Un pas de plus est engagé dans la voie d’un design économique, prenant la forme de produits finis ou semi-finis, voire de plans offerts à tout individu pour son propre usage. A partir de ses recherches sur l’emballage menées dans les années 1970, Frank Gehry crée l’icône Wiggle (série Easy Edges, 1969-1973), faite de couches de carton ondulé avec des vis pour une meilleure stabilité. S’il souhaitait une chaise abordable, la pièce a finalement été éditée chez Vitra… mais la voie est désormais ouverte. Les assises K-bench réalisées à partir de magazines de Charles Kaisin, le craft déployé dans des séries ultrasouples de mobilier d’appoint par Molo design, ou Flexible Love du designer Chi-Shen Chiu en sont la preuve. Pour le textile, Rag ­Armchair (1970), fauteuil tout en rondeur de ­Gaetano Pesce, composé de chutes de tissus et de résine polyester reste une inspiration. L’éditeur du collectif Droog Design distribue la pièce Rag de Tejo Remy, qui se présente comme une accumulation de chiffons retenus par des rubans de métal.

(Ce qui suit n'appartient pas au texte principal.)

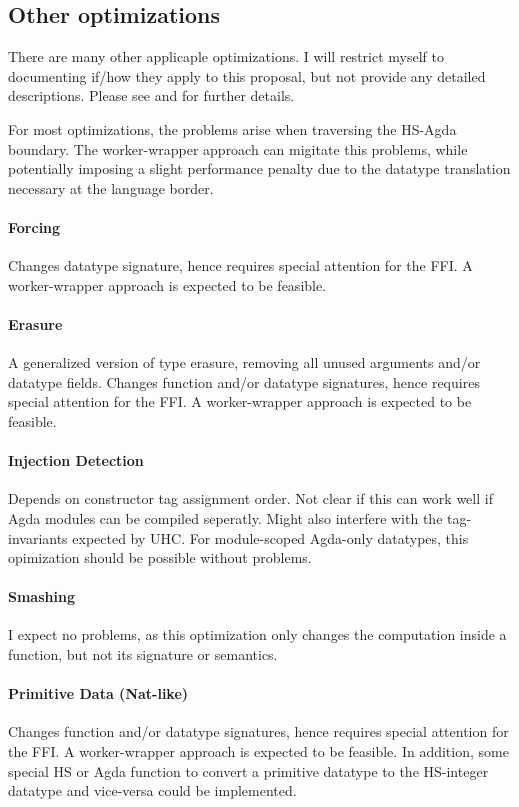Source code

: \documentclass[12pt, a4paper, twoside]{report}
\begin{document}
\subsection{Other optimizations}
There are many other applicaple optimizations. I will restrict myself to documenting if/how they apply to this proposal,
but not provide any detailed descriptions. Please see \cite{fredriksson2011totaly} and \cite{Brady-store-indices2004}
for further details.

For most optimizations, the problems arise when traversing the HS-Agda boundary. The worker-wrapper
approach can migitate this problems, while potentially imposing a slight performance penalty due to the
datatype translation necessary at the language border.
\paragraph{Forcing}
Changes datatype signature, hence requires special attention for the FFI.
A worker-wrapper approach is expected to be feasible.

\paragraph{Erasure}
A generalized version of type erasure, removing all unused arguments and/or datatype fields.
Changes function and/or datatype signatures, hence requires special attention for the FFI.
A worker-wrapper approach is expected to be feasible.

\paragraph{Injection Detection}
Depends on constructor tag assignment order. Not clear if this can work well if Agda modules can be compiled
seperatly. Might also interfere with the tag-invariants expected by UHC.
For module-scoped Agda-only datatypes, this opimization should be possible without
problems.

\paragraph{Smashing}
I expect no problems, as this optimization only changes the computation inside a function, but not
its signature or semantics.

\paragraph{Primitive Data (Nat-like)}
Changes function and/or datatype signatures, hence requires special attention for the FFI.
A worker-wrapper approach is expected to be feasible. In addition, some special
HS or Agda function to convert a primitive datatype to the HS-integer datatype and vice-versa could be
implemented.
\end{document}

Sea chair (déchets plastiques en mer), Swine, Autoédition

 

L’évolution se situe aussi dans l’idée de partage, prônée par Green ­Furniture, avec une chaise dont la structure métallique à grille est habillée de T-shirts usagés. Finalement, la structure est aussi en vente nue pour être librement investie par son acquéreur. Nombre d’exemples encore plus avancés dans le low cost foisonnent, contrastant avec la production de meubles jetables, à la faveur du développement d’une conscience collective pour le circuit vertueux des matières. Telle l’histoire de la Chaise de la mer (2011), des designers Alexander Groves et Azusa Murakami (Swine) avec Kieren Jones, qui porte un discours politique en voulant rendre la mer plus propre. Le projet propose aux marins de récolter les déchets plastiques pour créer un tabouret, en installant une minifabrique flottante. Le manuel de conception, simple, est fourni. Ce principe de libre accès au savoir, qui permet à l’usager de devenir acteur du système, est en plein développement. Sur internet sont d’ores et déjà disponibles en open source des plans d’œuvres originales de l’école Boulle, ou des plans de montage de mobilier varié sur le site américain OpenDesk. ­Chacun peut poster en ligne ses ­suggestions d’amélioration.


Par ailleurs, des filières de récupération commencent à s’organiser en France, avec des fournisseurs comme La Réserve des arts qui récolte tout type de matériaux dans des établissements culturels, ou des applications digitales, à l'instar de Smart Cycle. Cette dernière fera connaître les déchets disponibles localement. Depuis les pièces rares et poétiques, le moyen-haut de gamme et jusqu’à l’incitation de l’individu à réparer ou à fabriquer, la quête vers le zéro déchet s’est affirmée. En réaction à un rythme de production effréné se dessine un art de vivre et de concevoir qui s’inscrit dans des cycles plus lents. Alors, ainsi que le suggère le mouvement du Slow Design, concepteurs: ralentissez!